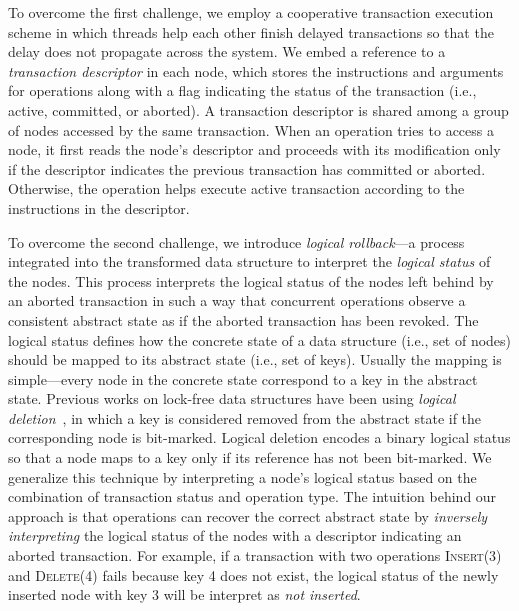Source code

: \documentclass[]{sig-alternate-05-2015}
\begin{document}

To overcome the first challenge, we employ a cooperative transaction execution scheme in which threads help each other finish delayed transactions so that the delay does not propagate across the system.
We embed a reference to a \emph{transaction descriptor} in each node, which stores the instructions and arguments for operations along with a flag indicating the status of the transaction (i.e., active, committed, or aborted).
A transaction descriptor is shared among a group of nodes accessed by the same transaction. 
When an operation tries to access a node, it first reads the node's descriptor and proceeds with its modification only if the descriptor indicates the previous transaction has committed or aborted. 
Otherwise, the operation helps execute active transaction according to the instructions in the descriptor.

To overcome the second challenge, we introduce \emph{logical rollback}---a process integrated into the transformed data structure to interpret the \emph{logical status} of the nodes.
This process interprets the logical status of the nodes left behind by an aborted transaction in such a way that concurrent operations observe a consistent abstract state as if the aborted transaction has been revoked.
The logical status defines how the concrete state of a data structure (i.e., set of nodes) should be mapped to its abstract state (i.e., set of keys).
Usually the mapping is simple---every node in the concrete state correspond to a key in the abstract state.
Previous works on lock-free data structures have been using \emph{logical deletion}~\cite{harris2001pragmatic}, in which a key is considered removed from the abstract state if the corresponding node is bit-marked.
Logical deletion encodes a binary logical status so that a node maps to a key only if its reference has not been bit-marked.
We generalize this technique by interpreting a node's logical status based on the combination of transaction status and operation type.
The intuition behind our approach is that operations can recover the correct abstract state by \emph{inversely interpreting} the logical status of the nodes with a descriptor indicating an aborted transaction.
For example, if a transaction with two operations \textsc{Insert(3)} and \textsc{Delete(4)} fails because key 4 does not exist, the logical status of the newly inserted node with key 3 will be interpret as \emph{not inserted}.
\end{document}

....................

§ **What the task requires**
Beginning with the line that contains "Logical deletion encodes", repeat every line through the end of the records and nothing more.

§ **Answer**
Logical deletion encodes a binary logical status so that a node maps to a key only if its reference has not been bit-marked.
We generalize this technique by interpreting a node's logical status based on the combination of transaction status and operation type.
The intuition behind our approach is that operations can recover the correct abstract state by \emph{inversely interpreting} the logical status of the nodes with a descriptor indicating an aborted transaction.
For example, if a transaction with two operations \textsc{Insert(3)} and \textsc{Delete(4)} fails because key 4 does not exist, the logical status of the newly inserted node with key 3 will be interpret as \emph{not inserted}.
\end{document}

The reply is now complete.